Bien qu’elle souffre aujourd’hui d’une démence affectant sa mémoire à court terme, Agnes Keleti reste vive d’esprit et se déplace d’un pas assuré, esquissant une chorégraphie, au milieu des photos et des souvenirs ramenés de très nombreux voyages. « On ne me laisse plus faire le grand écart », s’amuse-t-elle dans son chemisier rouge vif à fleurs. « Mon aide-soignant pense que c’est trop demander à mon grand âge », dit-elle sur le ton de la confidence, entre deux dédicaces rédigées avec application.
Elle parcourt avec fierté un nouveau livre, publié à l’occasion de son centième anniversaire, alors que l’histoire de sa vie se lit comme un scénario de film.
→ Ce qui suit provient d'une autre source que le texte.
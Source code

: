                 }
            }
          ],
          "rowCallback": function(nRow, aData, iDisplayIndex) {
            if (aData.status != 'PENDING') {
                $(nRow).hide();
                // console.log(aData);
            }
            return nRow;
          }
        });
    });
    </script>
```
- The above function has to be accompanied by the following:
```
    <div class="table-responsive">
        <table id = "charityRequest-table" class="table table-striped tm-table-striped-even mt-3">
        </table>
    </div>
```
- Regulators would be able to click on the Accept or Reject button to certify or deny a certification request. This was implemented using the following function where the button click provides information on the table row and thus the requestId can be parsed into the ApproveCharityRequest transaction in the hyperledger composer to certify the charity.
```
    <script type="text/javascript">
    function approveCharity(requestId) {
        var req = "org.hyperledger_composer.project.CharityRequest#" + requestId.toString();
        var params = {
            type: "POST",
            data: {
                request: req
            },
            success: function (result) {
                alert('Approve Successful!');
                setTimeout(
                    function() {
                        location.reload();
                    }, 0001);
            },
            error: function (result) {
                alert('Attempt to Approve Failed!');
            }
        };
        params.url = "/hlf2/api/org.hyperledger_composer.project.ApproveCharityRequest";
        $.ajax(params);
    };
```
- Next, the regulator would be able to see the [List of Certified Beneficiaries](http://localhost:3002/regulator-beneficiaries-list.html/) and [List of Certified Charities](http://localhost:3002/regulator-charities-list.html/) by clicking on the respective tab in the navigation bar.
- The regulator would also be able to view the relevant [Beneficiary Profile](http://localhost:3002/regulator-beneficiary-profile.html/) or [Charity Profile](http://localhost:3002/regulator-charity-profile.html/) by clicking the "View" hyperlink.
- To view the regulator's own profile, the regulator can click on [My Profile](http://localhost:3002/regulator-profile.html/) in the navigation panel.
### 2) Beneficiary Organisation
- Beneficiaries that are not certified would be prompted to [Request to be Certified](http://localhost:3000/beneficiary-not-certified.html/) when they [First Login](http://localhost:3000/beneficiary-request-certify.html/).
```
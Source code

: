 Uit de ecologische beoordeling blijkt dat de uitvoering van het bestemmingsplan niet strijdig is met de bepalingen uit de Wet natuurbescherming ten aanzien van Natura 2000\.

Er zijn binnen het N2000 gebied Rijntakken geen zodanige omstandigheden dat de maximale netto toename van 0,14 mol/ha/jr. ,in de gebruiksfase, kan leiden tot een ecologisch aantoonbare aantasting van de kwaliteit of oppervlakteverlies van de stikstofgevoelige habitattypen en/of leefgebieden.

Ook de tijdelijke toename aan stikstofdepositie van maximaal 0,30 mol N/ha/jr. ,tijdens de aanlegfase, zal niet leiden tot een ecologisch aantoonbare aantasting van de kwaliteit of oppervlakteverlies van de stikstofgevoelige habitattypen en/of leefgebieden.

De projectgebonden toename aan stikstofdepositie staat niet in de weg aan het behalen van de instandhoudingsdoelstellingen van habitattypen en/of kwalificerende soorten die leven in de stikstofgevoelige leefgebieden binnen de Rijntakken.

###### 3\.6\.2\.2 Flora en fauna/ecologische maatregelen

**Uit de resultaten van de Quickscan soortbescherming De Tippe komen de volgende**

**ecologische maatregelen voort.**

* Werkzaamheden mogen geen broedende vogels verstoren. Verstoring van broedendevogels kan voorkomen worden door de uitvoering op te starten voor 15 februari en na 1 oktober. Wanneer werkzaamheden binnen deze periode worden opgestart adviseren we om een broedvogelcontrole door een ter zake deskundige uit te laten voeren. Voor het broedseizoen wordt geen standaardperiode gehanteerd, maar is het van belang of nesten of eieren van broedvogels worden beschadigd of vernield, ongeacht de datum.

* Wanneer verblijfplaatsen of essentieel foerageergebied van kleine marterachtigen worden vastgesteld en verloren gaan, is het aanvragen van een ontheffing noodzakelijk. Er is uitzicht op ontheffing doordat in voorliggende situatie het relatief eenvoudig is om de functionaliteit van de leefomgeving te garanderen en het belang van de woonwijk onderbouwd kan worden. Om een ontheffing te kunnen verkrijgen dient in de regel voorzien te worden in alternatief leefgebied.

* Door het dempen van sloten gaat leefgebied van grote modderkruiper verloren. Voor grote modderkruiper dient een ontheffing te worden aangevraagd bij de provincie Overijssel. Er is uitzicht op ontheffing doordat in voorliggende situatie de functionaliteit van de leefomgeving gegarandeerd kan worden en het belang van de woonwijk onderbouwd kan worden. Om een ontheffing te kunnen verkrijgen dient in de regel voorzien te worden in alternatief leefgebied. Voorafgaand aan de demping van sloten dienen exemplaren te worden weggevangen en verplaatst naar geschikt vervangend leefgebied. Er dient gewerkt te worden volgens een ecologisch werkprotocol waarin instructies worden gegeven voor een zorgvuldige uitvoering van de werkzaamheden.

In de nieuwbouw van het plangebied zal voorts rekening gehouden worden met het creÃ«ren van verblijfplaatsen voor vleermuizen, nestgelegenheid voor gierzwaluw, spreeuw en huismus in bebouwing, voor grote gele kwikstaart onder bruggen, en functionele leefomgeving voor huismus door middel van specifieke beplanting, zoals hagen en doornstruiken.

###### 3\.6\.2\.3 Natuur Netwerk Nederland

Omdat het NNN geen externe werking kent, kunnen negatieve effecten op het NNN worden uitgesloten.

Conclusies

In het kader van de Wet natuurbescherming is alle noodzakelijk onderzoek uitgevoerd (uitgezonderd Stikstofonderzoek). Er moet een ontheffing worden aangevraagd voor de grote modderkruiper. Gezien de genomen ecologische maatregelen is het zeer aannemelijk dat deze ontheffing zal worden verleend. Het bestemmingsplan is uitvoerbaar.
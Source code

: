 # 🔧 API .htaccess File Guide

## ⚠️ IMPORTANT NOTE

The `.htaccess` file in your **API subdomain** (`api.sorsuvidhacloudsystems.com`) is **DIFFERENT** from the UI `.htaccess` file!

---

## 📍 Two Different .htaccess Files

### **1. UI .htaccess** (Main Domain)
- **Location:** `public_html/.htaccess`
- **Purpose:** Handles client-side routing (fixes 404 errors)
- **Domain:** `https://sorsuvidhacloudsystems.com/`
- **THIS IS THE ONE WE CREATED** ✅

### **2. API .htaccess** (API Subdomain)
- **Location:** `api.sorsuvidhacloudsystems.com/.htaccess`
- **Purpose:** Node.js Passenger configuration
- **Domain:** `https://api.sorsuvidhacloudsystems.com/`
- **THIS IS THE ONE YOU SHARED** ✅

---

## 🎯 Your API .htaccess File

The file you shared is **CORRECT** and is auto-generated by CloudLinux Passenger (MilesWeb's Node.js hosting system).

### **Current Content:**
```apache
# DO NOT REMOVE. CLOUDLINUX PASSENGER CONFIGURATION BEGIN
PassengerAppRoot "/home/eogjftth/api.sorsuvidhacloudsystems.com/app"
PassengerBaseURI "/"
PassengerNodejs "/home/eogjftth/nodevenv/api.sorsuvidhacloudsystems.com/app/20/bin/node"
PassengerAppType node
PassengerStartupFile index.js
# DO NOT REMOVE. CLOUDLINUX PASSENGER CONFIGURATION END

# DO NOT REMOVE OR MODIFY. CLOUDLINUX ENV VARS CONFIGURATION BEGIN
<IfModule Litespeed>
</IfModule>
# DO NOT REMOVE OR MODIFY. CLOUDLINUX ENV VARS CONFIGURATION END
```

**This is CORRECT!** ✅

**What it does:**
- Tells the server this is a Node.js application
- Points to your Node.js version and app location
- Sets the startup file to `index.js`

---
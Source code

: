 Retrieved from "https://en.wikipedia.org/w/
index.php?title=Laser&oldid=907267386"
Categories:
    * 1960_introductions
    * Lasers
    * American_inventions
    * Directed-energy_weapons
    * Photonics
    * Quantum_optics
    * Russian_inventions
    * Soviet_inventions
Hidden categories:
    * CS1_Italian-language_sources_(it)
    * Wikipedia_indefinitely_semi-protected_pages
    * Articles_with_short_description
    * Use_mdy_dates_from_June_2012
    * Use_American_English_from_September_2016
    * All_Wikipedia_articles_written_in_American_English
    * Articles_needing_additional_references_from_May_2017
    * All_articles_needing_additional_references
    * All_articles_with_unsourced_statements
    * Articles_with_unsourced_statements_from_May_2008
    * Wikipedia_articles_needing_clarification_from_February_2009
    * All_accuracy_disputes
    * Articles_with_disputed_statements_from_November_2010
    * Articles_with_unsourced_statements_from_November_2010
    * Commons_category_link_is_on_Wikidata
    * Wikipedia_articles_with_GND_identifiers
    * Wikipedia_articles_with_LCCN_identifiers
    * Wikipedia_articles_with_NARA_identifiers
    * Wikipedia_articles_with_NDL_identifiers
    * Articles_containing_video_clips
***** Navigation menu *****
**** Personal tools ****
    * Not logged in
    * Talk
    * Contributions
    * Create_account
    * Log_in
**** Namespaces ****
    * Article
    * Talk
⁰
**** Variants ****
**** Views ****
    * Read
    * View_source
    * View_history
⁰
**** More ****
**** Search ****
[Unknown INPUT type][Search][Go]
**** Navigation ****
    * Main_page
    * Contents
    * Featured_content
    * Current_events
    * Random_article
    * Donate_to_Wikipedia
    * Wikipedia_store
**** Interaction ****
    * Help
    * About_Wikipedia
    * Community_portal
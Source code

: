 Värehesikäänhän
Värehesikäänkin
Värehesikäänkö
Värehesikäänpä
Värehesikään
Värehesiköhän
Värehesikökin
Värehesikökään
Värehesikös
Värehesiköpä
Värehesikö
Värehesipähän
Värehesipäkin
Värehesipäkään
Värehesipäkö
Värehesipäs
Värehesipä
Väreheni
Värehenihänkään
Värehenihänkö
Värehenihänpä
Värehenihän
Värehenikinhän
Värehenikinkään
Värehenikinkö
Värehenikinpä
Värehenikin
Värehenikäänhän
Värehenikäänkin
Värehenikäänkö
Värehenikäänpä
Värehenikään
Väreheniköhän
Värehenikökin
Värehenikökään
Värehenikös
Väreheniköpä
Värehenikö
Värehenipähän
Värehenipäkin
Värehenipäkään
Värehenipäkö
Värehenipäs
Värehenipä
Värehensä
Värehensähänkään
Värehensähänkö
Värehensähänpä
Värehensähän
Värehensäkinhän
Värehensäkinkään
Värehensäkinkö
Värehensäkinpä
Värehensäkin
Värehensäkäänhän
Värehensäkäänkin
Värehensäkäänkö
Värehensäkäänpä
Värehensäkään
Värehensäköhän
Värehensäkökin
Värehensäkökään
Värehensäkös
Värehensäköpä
Agnes Keleti a remporté dix médailles en gymnastique, la plupart après avoir atteint l’âge de 30 ans face à des concurrentes adolescentes, dont cinq médailles d’or olympique à Helsinki (1952) et à Melbourne (1956).
Traversée de la Shoah
Appelée dans l’équipe nationale en 1939, la reine des enchaînements a remporté son premier titre hongrois l’année suivante, mais s’est vite vue interdire toute activité sportive en raison de ses origines juives.
Après l’occupation de la Hongrie par l’Allemagne nazie en mars 1944, elle a échappé à la déportation vers un camp de la mort en obtenant de faux documents et en prenant l’identité d’une jeune femme de ménage chrétienne, Piroska Juhasz. « Je suis restée en vie grâce à Piroska avec qui j’ai échangé vêtements et papiers tout en imitant sa manière de parler », a détaillé Agnes Keleti, qui courait régulièrement pour garder la forme dans la campagne où elle se cachait.
Son départ en Israël
Ce n’est qu’en 1983, pour les championnats du monde d’athlétisme, qu’elle retourne pour la première fois en Hongrie, alors communiste. Elle s’y installera en 2015. « Cela valait la peine de faire quelque chose de bien dans la vie vu l’attention que j’ai reçue. J’ai des frissons quand je vois tous les articles écrits sur moi », souffle-t-elle malicieusement.